## INFORMATION GIVEN
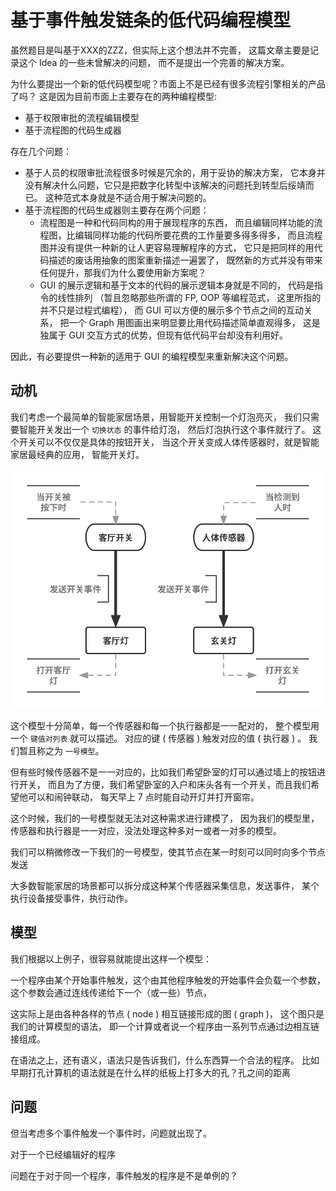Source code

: # 基于事件触发链条的低代码编程模型

虽然题目是叫基于XXX的ZZZ，但实际上这个想法并不完善，
这篇文章主要是记录这个 Idea 的一些未曾解决的问题，
而不是提出一个完善的解决方案。

为什么要提出一个新的低代码模型呢？市面上不是已经有很多流程引擎相关的产品了吗？
这是因为目前市面上主要存在的两种编程模型:

- 基于权限审批的流程编辑模型
- 基于流程图的代码生成器
  
存在几个问题：

- 基于人员的权限审批流程很多时候是冗余的，用于妥协的解决方案，
  它本身并没有解决什么问题，它只是把数字化转型中该解决的问题托到转型后绥靖而已。
  这种范式本身就是不适合用于解决问题的。
- 基于流程图的代码生成器则主要存在两个问题：
  - 流程图是一种和代码同构的用于展现程序的东西，
    而且编辑同样功能的流程图，比编辑同样功能的代码所要花费的工作量要多得多得多，
    而且流程图并没有提供一种新的让人更容易理解程序的方式，
    它只是把同样的用代码描述的废话用抽象的图案重新描述一遍罢了，
    既然新的方式并没有带来任何提升，那我们为什么要使用新方案呢？
  - GUI 的展示逻辑和基于文本的代码的展示逻辑本身就是不同的，
    代码是指令的线性排列 （暂且忽略那些所谓的 FP, OOP 等编程范式，
    这里所指的并不只是过程式编程），
    而 GUI 可以方便的展示多个节点之间的互动关系，
    把一个 Graph 用图画出来明显要比用代码描述简单直观得多，
    这是独属于 GUI 交互方式的优势，但现有低代码平台却没有利用好。

因此，有必要提供一种新的适用于 GUI 的编程模型来重新解决这个问题。

## 动机

我们考虑一个最简单的智能家居场景，用智能开关控制一个灯泡亮灭，
我们只需要智能开关发出一个 `切换状态` 的事件给灯泡，
然后灯泡执行这个事件就行了。
这个开关可以不仅仅是具体的按钮开关，
当这个开关变成人体传感器时，就是智能家居最经典的应用，
智能开关灯。

![示例1](img/autohome-1.svg)

这个模型十分简单，每一个传感器和每一个执行器都是一一配对的，
整个模型用一个 `键值对列表` 就可以描述。
对应的键 ( 传感器 ) 触发对应的值 ( 执行器 ) 。
我们暂且称之为 `一号模型`。

但有些时候传感器不是一一对应的，比如我们希望卧室的灯可以通过墙上的按钮进行开关，
而且为了方便，我们希望卧室的入户和床头各有一个开关，而且我们希望他可以和闹钟联动，
每天早上 7 点时能自动开灯并打开窗帘。

这个时候，我们的一号模型就无法对这种需求进行建模了，
因为我们的模型里，传感器和执行器是一一对应，没法处理这种多对一或者一对多的模型。

我们可以稍微修改一下我们的一号模型，使其节点在某一时刻可以同时向多个节点发送

<!--  -->

大多数智能家居的场景都可以拆分成这种某个传感器采集信息，发送事件，
某个执行设备接受事件，执行动作。

## 模型

我们根据以上例子，很容易就能提出这样一个模型：

一个程序由某个开始事件触发，这个由其他程序触发的开始事件会负载一个参数，
这个参数会通过连线传递给下一个（或一些）节点，

这实际上是由各种各样的节点 ( node ) 相互链接形成的图 ( graph )，
这个图只是我们的计算模型的语法，
即一个计算或者说一个程序由一系列节点通过边相互链接组成。

在语法之上，还有语义，语法只是告诉我们，什么东西算一个合法的程序。
比如早期打孔计算机的语法就是在什么样的纸板上打多大的孔？孔之间的距离


## 问题

但当考虑多个事件触发一个事件时，问题就出现了。

对于一个已经编辑好的程序

问题在于对于同一个程序，事件触发的程序是不是单例的？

## GOAL OF THE EXERCISE
Once the pictures are set aside, give the listing again word for word.

## THE ANSWER
Source code

: # 基于事件触发链条的低代码编程模型

虽然题目是叫基于XXX的ZZZ，但实际上这个想法并不完善，
这篇文章主要是记录这个 Idea 的一些未曾解决的问题，
而不是提出一个完善的解决方案。

为什么要提出一个新的低代码模型呢？市面上不是已经有很多流程引擎相关的产品了吗？
这是因为目前市面上主要存在的两种编程模型:

- 基于权限审批的流程编辑模型
- 基于流程图的代码生成器
  
存在几个问题：

- 基于人员的权限审批流程很多时候是冗余的，用于妥协的解决方案，
  它本身并没有解决什么问题，它只是把数字化转型中该解决的问题托到转型后绥靖而已。
  这种范式本身就是不适合用于解决问题的。
- 基于流程图的代码生成器则主要存在两个问题：
  - 流程图是一种和代码同构的用于展现程序的东西，
    而且编辑同样功能的流程图，比编辑同样功能的代码所要花费的工作量要多得多得多，
    而且流程图并没有提供一种新的让人更容易理解程序的方式，
    它只是把同样的用代码描述的废话用抽象的图案重新描述一遍罢了，
    既然新的方式并没有带来任何提升，那我们为什么要使用新方案呢？
  - GUI 的展示逻辑和基于文本的代码的展示逻辑本身就是不同的，
    代码是指令的线性排列 （暂且忽略那些所谓的 FP, OOP 等编程范式，
    这里所指的并不只是过程式编程），
    而 GUI 可以方便的展示多个节点之间的互动关系，
    把一个 Graph 用图画出来明显要比用代码描述简单直观得多，
    这是独属于 GUI 交互方式的优势，但现有低代码平台却没有利用好。

因此，有必要提供一种新的适用于 GUI 的编程模型来重新解决这个问题。

## 动机

我们考虑一个最简单的智能家居场景，用智能开关控制一个灯泡亮灭，
我们只需要智能开关发出一个 `切换状态` 的事件给灯泡，
然后灯泡执行这个事件就行了。
这个开关可以不仅仅是具体的按钮开关，
当这个开关变成人体传感器时，就是智能家居最经典的应用，
智能开关灯。

![示例1](img/autohome-1.svg)

这个模型十分简单，每一个传感器和每一个执行器都是一一配对的，
整个模型用一个 `键值对列表` 就可以描述。
对应的键 ( 传感器 ) 触发对应的值 ( 执行器 ) 。
我们暂且称之为 `一号模型`。

但有些时候传感器不是一一对应的，比如我们希望卧室的灯可以通过墙上的按钮进行开关，
而且为了方便，我们希望卧室的入户和床头各有一个开关，而且我们希望他可以和闹钟联动，
每天早上 7 点时能自动开灯并打开窗帘。

这个时候，我们的一号模型就无法对这种需求进行建模了，
因为我们的模型里，传感器和执行器是一一对应，没法处理这种多对一或者一对多的模型。

我们可以稍微修改一下我们的一号模型，使其节点在某一时刻可以同时向多个节点发送

<!--  -->

大多数智能家居的场景都可以拆分成这种某个传感器采集信息，发送事件，
某个执行设备接受事件，执行动作。

## 模型

我们根据以上例子，很容易就能提出这样一个模型：

一个程序由某个开始事件触发，这个由其他程序触发的开始事件会负载一个参数，
这个参数会通过连线传递给下一个（或一些）节点，

这实际上是由各种各样的节点 ( node ) 相互链接形成的图 ( graph )，
这个图只是我们的计算模型的语法，
即一个计算或者说一个程序由一系列节点通过边相互链接组成。

在语法之上，还有语义，语法只是告诉我们，什么东西算一个合法的程序。
比如早期打孔计算机的语法就是在什么样的纸板上打多大的孔？孔之间的距离


## 问题

但当考虑多个事件触发一个事件时，问题就出现了。

对于一个已经编辑好的程序

问题在于对于同一个程序，事件触发的程序是不是单例的？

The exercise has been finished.